» **Task to carry out**: Output only the lines below that start at the line containing "ex-escravos, faziam parte" and end at the line containing "participaram juntamente com", with both ends kept.

(Records from a data collection)
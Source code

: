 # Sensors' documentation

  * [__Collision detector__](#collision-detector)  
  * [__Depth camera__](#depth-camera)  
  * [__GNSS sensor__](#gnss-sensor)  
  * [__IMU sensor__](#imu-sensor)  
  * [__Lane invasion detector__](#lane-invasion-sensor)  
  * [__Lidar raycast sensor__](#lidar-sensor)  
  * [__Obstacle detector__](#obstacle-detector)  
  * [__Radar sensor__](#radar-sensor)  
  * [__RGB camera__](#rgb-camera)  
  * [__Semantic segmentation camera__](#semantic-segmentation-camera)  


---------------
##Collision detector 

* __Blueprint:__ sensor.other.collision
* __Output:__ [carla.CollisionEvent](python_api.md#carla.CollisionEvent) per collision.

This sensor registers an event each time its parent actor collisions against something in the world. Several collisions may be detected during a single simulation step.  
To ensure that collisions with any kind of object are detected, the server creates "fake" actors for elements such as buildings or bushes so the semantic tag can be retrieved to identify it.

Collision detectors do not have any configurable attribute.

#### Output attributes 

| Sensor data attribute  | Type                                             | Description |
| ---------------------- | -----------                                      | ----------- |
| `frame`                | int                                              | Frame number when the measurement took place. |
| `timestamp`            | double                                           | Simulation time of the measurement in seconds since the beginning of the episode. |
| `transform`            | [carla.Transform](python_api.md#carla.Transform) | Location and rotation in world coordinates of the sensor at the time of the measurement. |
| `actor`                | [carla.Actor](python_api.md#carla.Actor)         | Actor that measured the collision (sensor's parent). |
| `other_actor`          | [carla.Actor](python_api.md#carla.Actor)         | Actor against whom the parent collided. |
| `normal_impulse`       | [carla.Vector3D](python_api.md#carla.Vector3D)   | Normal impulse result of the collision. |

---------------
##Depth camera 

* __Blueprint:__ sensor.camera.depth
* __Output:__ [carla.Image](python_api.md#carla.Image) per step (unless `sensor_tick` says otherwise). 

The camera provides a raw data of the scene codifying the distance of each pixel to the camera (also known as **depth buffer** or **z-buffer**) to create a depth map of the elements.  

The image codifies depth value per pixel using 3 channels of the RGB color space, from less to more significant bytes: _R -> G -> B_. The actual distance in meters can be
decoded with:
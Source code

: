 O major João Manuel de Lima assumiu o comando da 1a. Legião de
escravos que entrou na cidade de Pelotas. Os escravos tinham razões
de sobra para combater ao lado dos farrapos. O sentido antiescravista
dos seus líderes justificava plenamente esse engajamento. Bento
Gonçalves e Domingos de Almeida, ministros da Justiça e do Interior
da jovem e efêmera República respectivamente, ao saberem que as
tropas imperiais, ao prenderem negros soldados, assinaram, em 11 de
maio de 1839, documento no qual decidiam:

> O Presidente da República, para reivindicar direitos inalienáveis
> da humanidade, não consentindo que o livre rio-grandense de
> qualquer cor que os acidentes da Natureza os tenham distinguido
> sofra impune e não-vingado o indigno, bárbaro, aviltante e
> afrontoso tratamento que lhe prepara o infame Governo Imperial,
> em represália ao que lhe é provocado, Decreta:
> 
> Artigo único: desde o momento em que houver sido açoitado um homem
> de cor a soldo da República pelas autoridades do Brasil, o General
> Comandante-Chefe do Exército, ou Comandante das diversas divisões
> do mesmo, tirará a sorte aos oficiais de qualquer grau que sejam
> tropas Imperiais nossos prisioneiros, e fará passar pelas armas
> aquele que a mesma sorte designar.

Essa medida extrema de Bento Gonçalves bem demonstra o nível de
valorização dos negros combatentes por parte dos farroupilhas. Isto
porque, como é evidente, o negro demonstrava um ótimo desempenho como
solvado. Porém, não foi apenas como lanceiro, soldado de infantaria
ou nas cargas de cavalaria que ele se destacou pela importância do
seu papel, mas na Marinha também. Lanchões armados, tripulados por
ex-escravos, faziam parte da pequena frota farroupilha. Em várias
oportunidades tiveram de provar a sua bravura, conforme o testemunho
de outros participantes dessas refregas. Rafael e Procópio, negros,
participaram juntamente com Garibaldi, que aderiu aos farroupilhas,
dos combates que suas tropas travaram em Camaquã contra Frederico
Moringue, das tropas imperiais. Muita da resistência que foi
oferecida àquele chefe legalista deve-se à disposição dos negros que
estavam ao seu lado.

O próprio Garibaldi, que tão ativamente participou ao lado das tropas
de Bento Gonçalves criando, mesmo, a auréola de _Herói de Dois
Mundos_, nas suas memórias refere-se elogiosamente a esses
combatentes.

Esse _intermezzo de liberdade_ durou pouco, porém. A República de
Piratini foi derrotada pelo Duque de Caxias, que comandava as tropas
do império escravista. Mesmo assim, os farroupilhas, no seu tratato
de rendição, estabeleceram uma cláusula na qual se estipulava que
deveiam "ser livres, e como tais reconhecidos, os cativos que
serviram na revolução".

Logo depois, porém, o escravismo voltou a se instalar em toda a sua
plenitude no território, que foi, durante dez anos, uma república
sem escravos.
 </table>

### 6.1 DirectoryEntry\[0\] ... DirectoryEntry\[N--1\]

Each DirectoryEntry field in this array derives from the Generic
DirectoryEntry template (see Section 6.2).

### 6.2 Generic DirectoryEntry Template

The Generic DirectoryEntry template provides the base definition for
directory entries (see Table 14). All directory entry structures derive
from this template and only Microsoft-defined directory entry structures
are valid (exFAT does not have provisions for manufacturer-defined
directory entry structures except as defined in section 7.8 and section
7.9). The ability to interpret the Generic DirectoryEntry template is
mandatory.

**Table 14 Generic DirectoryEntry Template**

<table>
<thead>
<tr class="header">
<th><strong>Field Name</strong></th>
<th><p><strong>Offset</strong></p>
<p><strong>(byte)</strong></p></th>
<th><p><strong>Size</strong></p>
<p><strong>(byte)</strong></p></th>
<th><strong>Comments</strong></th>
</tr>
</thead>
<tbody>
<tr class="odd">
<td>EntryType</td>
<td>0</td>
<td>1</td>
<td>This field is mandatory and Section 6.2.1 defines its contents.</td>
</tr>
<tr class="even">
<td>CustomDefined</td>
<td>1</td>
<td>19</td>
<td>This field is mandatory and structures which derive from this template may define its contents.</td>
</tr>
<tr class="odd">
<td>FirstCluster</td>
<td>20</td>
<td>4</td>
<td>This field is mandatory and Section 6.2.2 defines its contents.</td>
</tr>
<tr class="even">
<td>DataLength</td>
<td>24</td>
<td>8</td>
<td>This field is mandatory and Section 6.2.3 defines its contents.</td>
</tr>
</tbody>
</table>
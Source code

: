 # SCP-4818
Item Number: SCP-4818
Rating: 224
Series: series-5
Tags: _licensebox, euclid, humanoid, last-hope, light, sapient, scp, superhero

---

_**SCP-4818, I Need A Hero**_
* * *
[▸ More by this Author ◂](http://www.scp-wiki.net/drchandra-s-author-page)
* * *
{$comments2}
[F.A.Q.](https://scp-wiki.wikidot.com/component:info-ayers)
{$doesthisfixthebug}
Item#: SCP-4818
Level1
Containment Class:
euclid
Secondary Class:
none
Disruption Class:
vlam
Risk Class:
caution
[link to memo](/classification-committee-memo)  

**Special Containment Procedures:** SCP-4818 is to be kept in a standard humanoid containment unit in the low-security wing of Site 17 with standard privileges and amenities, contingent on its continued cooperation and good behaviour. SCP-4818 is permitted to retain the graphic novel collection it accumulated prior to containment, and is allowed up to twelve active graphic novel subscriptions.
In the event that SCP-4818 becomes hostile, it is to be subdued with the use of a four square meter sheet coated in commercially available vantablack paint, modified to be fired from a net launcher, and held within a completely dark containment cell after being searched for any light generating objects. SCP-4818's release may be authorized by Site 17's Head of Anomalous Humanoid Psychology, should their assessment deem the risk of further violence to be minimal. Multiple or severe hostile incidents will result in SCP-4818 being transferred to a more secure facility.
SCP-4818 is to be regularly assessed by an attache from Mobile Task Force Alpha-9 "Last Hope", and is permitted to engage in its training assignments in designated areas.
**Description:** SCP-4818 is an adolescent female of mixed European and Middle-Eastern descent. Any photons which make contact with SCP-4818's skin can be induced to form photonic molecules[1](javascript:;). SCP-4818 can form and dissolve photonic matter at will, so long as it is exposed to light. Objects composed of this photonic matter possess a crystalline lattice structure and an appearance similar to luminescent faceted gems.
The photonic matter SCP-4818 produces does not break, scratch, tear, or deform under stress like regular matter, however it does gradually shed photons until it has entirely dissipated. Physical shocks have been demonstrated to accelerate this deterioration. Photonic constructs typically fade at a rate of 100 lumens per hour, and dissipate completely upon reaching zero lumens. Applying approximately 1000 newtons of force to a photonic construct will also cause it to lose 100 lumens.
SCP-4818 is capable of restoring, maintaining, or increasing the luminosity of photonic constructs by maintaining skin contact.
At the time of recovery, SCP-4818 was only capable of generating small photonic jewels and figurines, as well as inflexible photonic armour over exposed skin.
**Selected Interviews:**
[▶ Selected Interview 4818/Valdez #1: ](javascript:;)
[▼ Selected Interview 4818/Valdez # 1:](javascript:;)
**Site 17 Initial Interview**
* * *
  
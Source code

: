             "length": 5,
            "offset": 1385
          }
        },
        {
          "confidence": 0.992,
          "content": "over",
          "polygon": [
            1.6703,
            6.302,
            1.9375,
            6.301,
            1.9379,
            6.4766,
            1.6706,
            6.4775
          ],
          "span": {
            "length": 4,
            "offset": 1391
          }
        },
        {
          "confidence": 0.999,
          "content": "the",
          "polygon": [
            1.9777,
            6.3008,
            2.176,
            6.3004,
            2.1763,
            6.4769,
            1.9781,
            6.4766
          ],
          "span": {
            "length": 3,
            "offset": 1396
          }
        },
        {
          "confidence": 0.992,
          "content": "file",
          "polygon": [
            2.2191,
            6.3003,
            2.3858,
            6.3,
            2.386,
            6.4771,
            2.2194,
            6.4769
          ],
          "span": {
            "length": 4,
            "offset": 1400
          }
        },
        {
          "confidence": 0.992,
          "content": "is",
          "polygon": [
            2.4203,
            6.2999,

» **Answer for this exercise**:
ex-escravos, faziam parte da pequena frota farroupilha. Em várias
oportunidades tiveram de provar a sua bravura, conforme o testemunho
de outros participantes dessas refregas. Rafael e Procópio, negros,
participaram juntamente com Garibaldi, que aderiu aos farroupilhas,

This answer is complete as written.